* **Requirement**
Repeat every line of the listing below exactly, minus the pictures.

* **Data**
>>

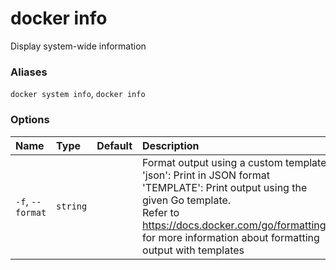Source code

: # docker info

<!---MARKER_GEN_START-->
Display system-wide information

### Aliases

`docker system info`, `docker info`

### Options

| Name             | Type     | Default | Description                                                                                                                                                                                                                                                        |
|:-----------------|:---------|:--------|:-------------------------------------------------------------------------------------------------------------------------------------------------------------------------------------------------------------------------------------------------------------------|
| `-f`, `--format` | `string` |         | Format output using a custom template:<br>'json':             Print in JSON format<br>'TEMPLATE':         Print output using the given Go template.<br>Refer to https://docs.docker.com/go/formatting/ for more information about formatting output with templates |


<!---MARKER_GEN_END-->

<<

* **Output of the exercise**
Source code

: # docker info

<!---MARKER_GEN_START-->
Display system-wide information

### Aliases

`docker system info`, `docker info`

### Options

| Name             | Type     | Default | Description                                                                                                                                                                                                                                                        |
|:-----------------|:---------|:--------|:-------------------------------------------------------------------------------------------------------------------------------------------------------------------------------------------------------------------------------------------------------------------|
| `-f`, `--format` | `string` |         | Format output using a custom template:<br>'json':             Print in JSON format<br>'TEMPLATE':         Print output using the given Go template.<br>Refer to https://docs.docker.com/go/formatting/ for more information about formatting output with templates |


<!---MARKER_GEN_END-->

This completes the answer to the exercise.